Michelle Ntab Ndiaye, Directrice AMARC Afrique : “Le cadre juridique flou retarde l’attribution des fréquences”
mardi 20 janvier 2004
La radio communautaire est un outil de développement à la base, mais son rôle n’est pas appréhendé à sa juste valeur. Aujourd’hui, au-delà du combat pour la reconnaissance du secteur des radios communautaires, le combat qu’il faut mener, pour la directrice régionale de l’Association mondiale des radios communautaires (Amarc) c’est de se mobiliser pour créer un cadre juridique favorable à l’épanouissement des radios.
Wal Fadjri : Le paysage audiovisuel sénégalais est peu fourni en radios communautaires contrairement aux autres pays africains. Comment appréciez-vous cette situation ?
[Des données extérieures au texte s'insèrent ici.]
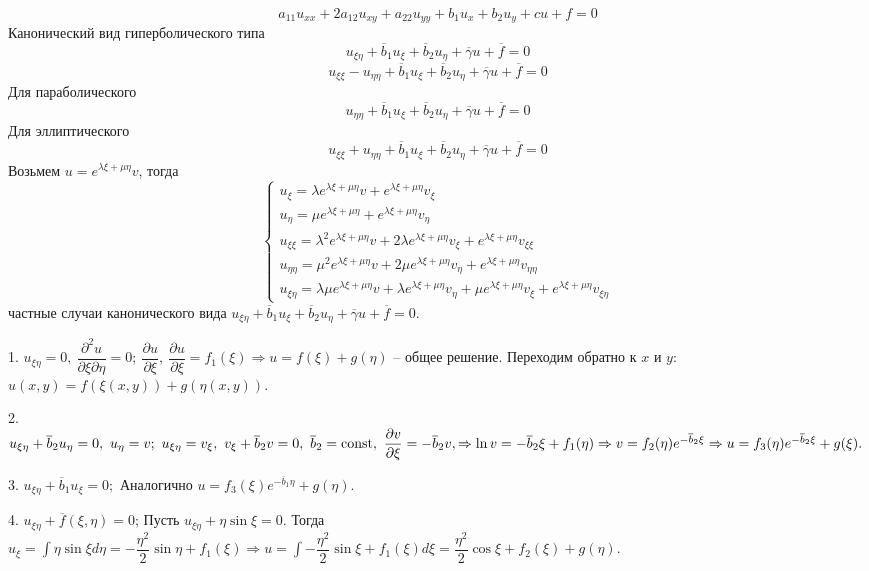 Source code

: \documentclass[9pt]{article}
\begin{document}
\ 
\begin{equation}
a_{11}u_{xx}+2a_{12}u_{xy}+a_{22}u_{yy}+b_1u_x+b_2u_y+cu+f=0
\end{equation}
Канонический вид гиперболического типа
\[u_{\xi\eta}+\overline b_1u_\xi+\overline b_2u_\eta+\overline\gamma u+\overline f=0\]
\[u_{\xi\xi}-u_{\eta\eta}+\overline b_1u_\xi+\overline b_2u_\eta+\overline\gamma u+\overline f=0\]
Для параболического
\[u_{\eta\eta}+\overline b_1u_\xi+\overline b_2u_\eta+\overline\gamma u+\overline f=0\]
Для эллиптического
\[u_{\xi\xi}+u_{\eta\eta}+\overline b_1u_\xi+\overline b_2u_\eta+\overline\gamma u+\overline f=0\]
Возьмем \(u=e^{\lambda\xi+\mu\eta}v\), тогда 
\[\left\{
\begin{array}{l}
    u_\xi=\lambda e^{\lambda\xi+\mu\eta}v+e^{\lambda\xi+\mu\eta}v_\xi \\
    u_\eta=\mu e^{\lambda\xi+\mu\eta}+e^{\lambda\xi+\mu\eta}v_\eta \\
    u_{\xi\xi}=\lambda^2e^{\lambda\xi+\mu\eta}v+2\lambda e^{\lambda\xi+\mu\eta}v_\xi+e^{\lambda\xi+\mu\eta}v_{\xi\xi}\\
    u_{\eta\eta}=\mu^2e^{\lambda\xi+\mu\eta}v+2\mu e^{\lambda\xi+\mu\eta}v_\eta+e^{\lambda\xi+\mu\eta}v_{\eta\eta}\\
    u_{\xi\eta}=\lambda\mu e^{\lambda\xi+\mu\eta}v+\lambda e^{\lambda\xi+\mu\eta}v_\eta+\mu e^{\lambda\xi+\mu\eta}v_\xi+e^{\lambda\xi+\mu\eta}v_{\xi\eta}
\end{array}
\right.\]
 частные случаи канонического вида \(u_{\xi\eta}+\overline b_1u_\xi+\overline b_2u_\eta+\overline\gamma u+\overline f=0\).
\par1. \(u_{\xi\eta}=0,\ \dfrac{\partial^2u}{\partial\xi\partial\eta}=0;\ \dfrac{\partial u}{\partial \xi},\ \dfrac{\partial u}{\partial \xi}=f_1(\xi)\Rightarrow u=f(\xi)+g(\eta)\) -- общее решение. Переходим обратно к \(x\) и \(y\): \(u(x,y)=f(\xi(x,y))+g(\eta(x,y)).\)
\par2. \(u_{\xi\eta}+\overline b_2u_\eta=0,\ u_\eta=v;\ u_{\xi\eta}=v_\xi,\ v_\xi+\overline b_2 v=0,\ \overline b_2=\const,\ \dfrac{\partial v}{\partial \xi}=-\overline b_2v,\Rightarrow \ln v=-\overline b_2\xi+f_1(\eta)\Rightarrow v=f_2(\eta)e^{-\overline b_2\xi}\Rightarrow u=f_3(\eta)e^{-\overline b_2\xi}+g(\xi).\)
\par3. \(u_{\xi\eta}+\overline b_1u_\xi=0;\) Аналогично \(u=f_3(\xi)e^{-\overline b_1\eta}+g(\eta).\)
\par4. \(u_{\xi\eta}+\overline f(\xi,\eta)=0\); Пусть \(u_{\xi\eta}+\eta\sin\xi=0\). Тогда \(u_\xi=\int\eta\sin\xi d\eta=-\dfrac{\eta^2}{2}\sin\eta+f_1(\xi)\Rightarrow u=\int-\dfrac{\eta^2}{2}\sin\xi+f_1(\xi)d\xi=\dfrac{\eta^2}{2}\cos\xi+f_2(\xi)+g(\eta).\)
\end{document}
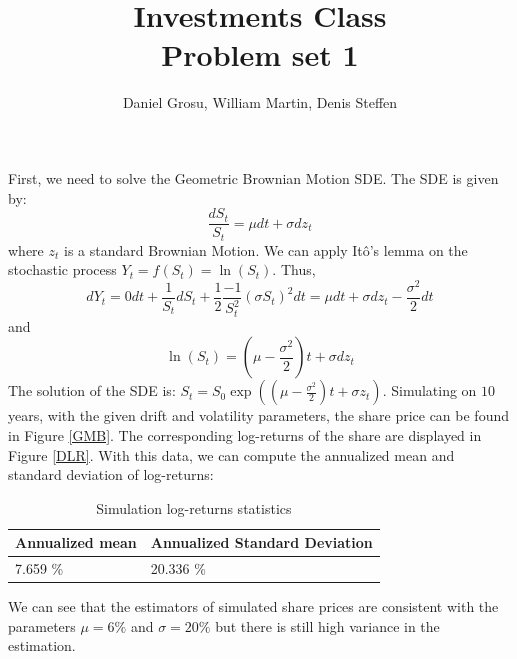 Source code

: \documentclass[10pt]{article}
\newenvironment{exercise}[2][Exercise]{\begin{trivlist}
  \item[\hskip \labelsep {\bfseries #1}\hskip \labelsep {\bfseries #2.}]}{\end{trivlist}}
\begin{document}
	
  \renewcommand{\qedsymbol}{\smiley}
	\title{Investments Class \\ Problem set 1}
	\author{Daniel Grosu, William Martin, Denis Steffen}
	
	\maketitle

  \begin{exercise}{1}
    First, we need to solve the Geometric Brownian Motion SDE. 
    The SDE is given by: 
    $$ \frac{dS_t}{S_t} = \mu dt + \sigma dz_t$$ where $z_t$ is a standard Brownian Motion. 
    We can apply Itô's lemma on the stochastic process $Y_t = f(S_t) = \ln(S_t)$.
    Thus, $$ dY_t = 0 dt +  \frac{1}{S_t}dS_t + \frac{1}{2}\frac{-1}{S_t^2}(\sigma S_t)^2 dt = \mu dt + \sigma dz_t - \frac{\sigma^2}{2}dt$$
    and $$ \ln(S_t) = (\mu-\frac{\sigma^2}{2})t + \sigma dz_t$$
    The solution of the SDE is: $ S_t = S_0 \exp((\mu-\frac{\sigma^2}{2})t+ \sigma z_t)$.
    Simulating on $10$ years, with the given drift and volatility parameters, the share price can be found in Figure \ref{GMB}. The corresponding log-returns of the share are displayed in Figure \ref{DLR}.
    With this data, we can compute the annualized mean and standard deviation of log-returns:
    
    \begin{table}[H]
      \centering
        \begin{tabular}{|l|l|}
        \hline
        Annualized mean & Annualized Standard Deviation \\ \hline
        7.659 \%        & 20.336 \%                    \\ \hline
        \end{tabular}
        \caption{Simulation log-returns statistics}
      \end{table}
      We can see that the estimators of simulated share prices are consistent with the parameters $\mu = 6\%$ and $\sigma = 20\%$ but there is still high variance in the estimation. 


\end{exercise}
\end{document}
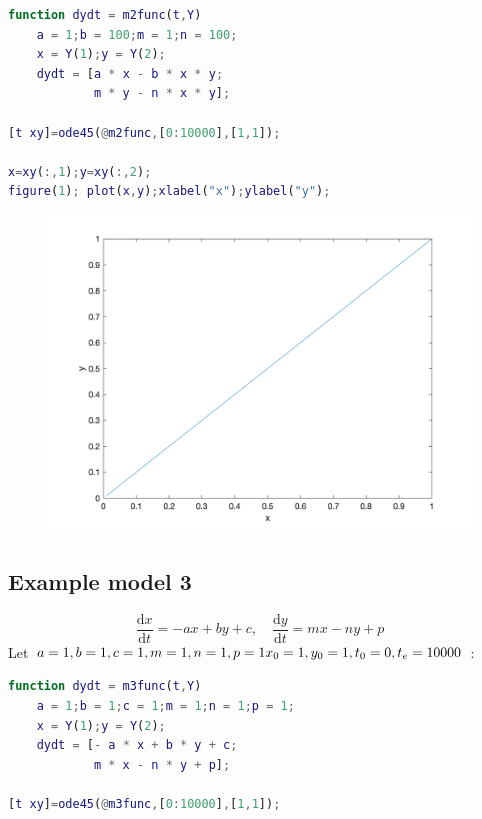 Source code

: \documentclass[12pt,a4paper]{article}
\newcommand{\dd}{\mathrm{d}}
\begin{document}
\begin{spacing}{1.5}
\begin{lstlisting}[language=matlab]
function dydt = m2func(t,Y)
    a = 1;b = 100;m = 1;n = 100;
    x = Y(1);y = Y(2);
    dydt = [a * x - b * x * y;
            m * y - n * x * y];

[t xy]=ode45(@m2func,[0:10000],[1,1]);

x=xy(:,1);y=xy(:,2);
figure(1); plot(x,y);xlabel("x");ylabel("y");
\end{lstlisting}
\begin{figure}[htbp]
	\centering
	\includegraphics[scale=0.3]{m2.png}	
\end{figure}

\subsection{Example model 3}
\[
    \frac{\dd x}{\dd t} = - ax + by + c, \quad
    \frac{\dd y}{\dd t} = mx - ny + p
\]
Let $a=1,b=1,c=1,m=1,n=1,p=1 \\ x_0=1, y_0=1, t_0=0, t_e=10000$ :

\begin{lstlisting}[language=matlab]
function dydt = m3func(t,Y)
    a = 1;b = 1;c = 1;m = 1;n = 1;p = 1;
    x = Y(1);y = Y(2);
    dydt = [- a * x + b * y + c;
            m * x - n * y + p];

[t xy]=ode45(@m3func,[0:10000],[1,1]);


\end{lstlisting}
\end{spacing}
\end{document}
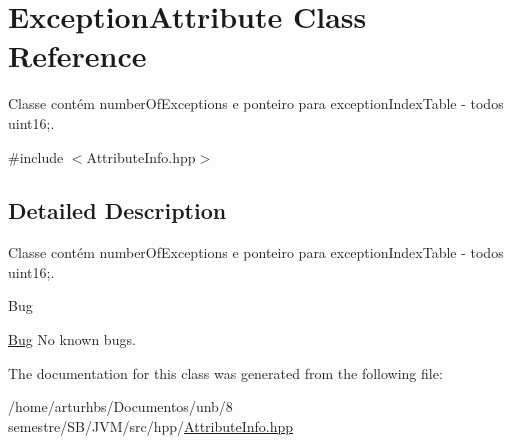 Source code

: \hypertarget{classExceptionAttribute}{}\section{Exception\+Attribute Class Reference}
\label{classExceptionAttribute}


Classe contém number\+Of\+Exceptions e ponteiro para exception\+Index\+Table -\/ todos uint16;.  




{\ttfamily \#include $<$Attribute\+Info.\+hpp$>$}



\subsection{Detailed Description}
Classe contém number\+Of\+Exceptions e ponteiro para exception\+Index\+Table -\/ todos uint16;. 

\begin{DoxyRefDesc}{Bug}
\item[\hyperlink{bug__bug000005}{Bug}]No known bugs. \end{DoxyRefDesc}


The documentation for this class was generated from the following file\+:\begin{DoxyCompactItemize}
\item 
/home/arturhbs/\+Documentos/unb/8 semestre/\+S\+B/\+J\+V\+M/src/hpp/\hyperlink{AttributeInfo_8hpp}{Attribute\+Info.\+hpp}\end{DoxyCompactItemize}
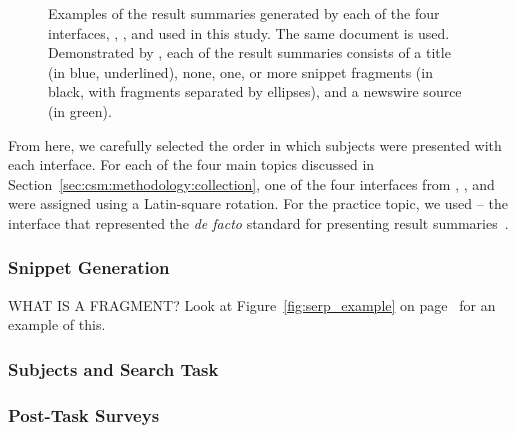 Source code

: \begin{figure}[t!]
    \centering
    \caption[Examples of result summaries from the four interfaces]{Examples of the result summaries generated by each of the four interfaces, , ,  and  used in this study. The same document is used. Demonstrated by \searchlogo, each of the result summaries consists of a title (in blue, underlined), none, one, or more snippet fragments (in black, with fragments separated by ellipses), and a newswire source (in green).}
    \label{fig:interface_snippets}
\end{figure}

From here, we carefully selected the order in which subjects were presented with each interface. For each of the four main topics discussed in Section~\ref{sec:csm:methodology:collection}, one of the four interfaces from , ,  and  were assigned using a Latin-square rotation. For the practice topic, we used  -- the interface that represented the \emph{de facto} standard for presenting result summaries~\citep{hearst2009_search}.

\subsubsection{Snippet Generation}
WHAT IS A FRAGMENT? Look at Figure~\ref{fig:serp_example} on page~\pageref{fig:serp_example} for an example of this.

\subsubsection{Subjects and Search Task}

\subsubsection{Post-Task Surveys}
Michelle NTAB NDIAYE : Je pense qu’effectivement, on est très en retard dans le domaine du développement de la radio communautaire. Le Mali, qui est juste à côté de nous, compte environ 68 radios associatives et communautaires. En Côte d’Ivoire, vous en avez 48 et la Côte d’Ivoire est en train de donner une cinquantaine de fréquences. Au Ghana, vous en avez aussi une vingtaine. Le Sénégal est un peu, en Afrique de l’Ouest je devrais dire, à la traîne. Ceci pour différentes raisons. La radio communautaire est un outil de communication encore très mal connue. Et il y a des difficultés pour l’obtention des fréquences bien sûr, mais aussi pour la reconnaissance du secteur. La visite que nous venons d’effectuer nous a encore une fois édifié sur ces difficultés. Tout est lié à un problème de cadre juridique qui prendrait en compte l’importance de ce secteur, qui est un maillon central de la radiodiffusion. Ce sont des radios qui font du service public en étant vraiment à proximité des populations. Il y a un gros effort à faire pour que le secteur soit mieux reconnu, pour que l’attribution des fréquences aux radios communautaires soit une réalité au Sénégal. Je sais qu’il y a énormément de demandes d’associations qui attendent leur fréquence et cela tarde à se matérialiser. Nous avons aussi beaucoup d’actions de lobbying que l’on mène au niveau de l’Etat pour insister sur l’importance de ce secteur qui agit pour le développement. Quand je fais le bilan au niveau de l’Afrique, oui nous sommes très en retard.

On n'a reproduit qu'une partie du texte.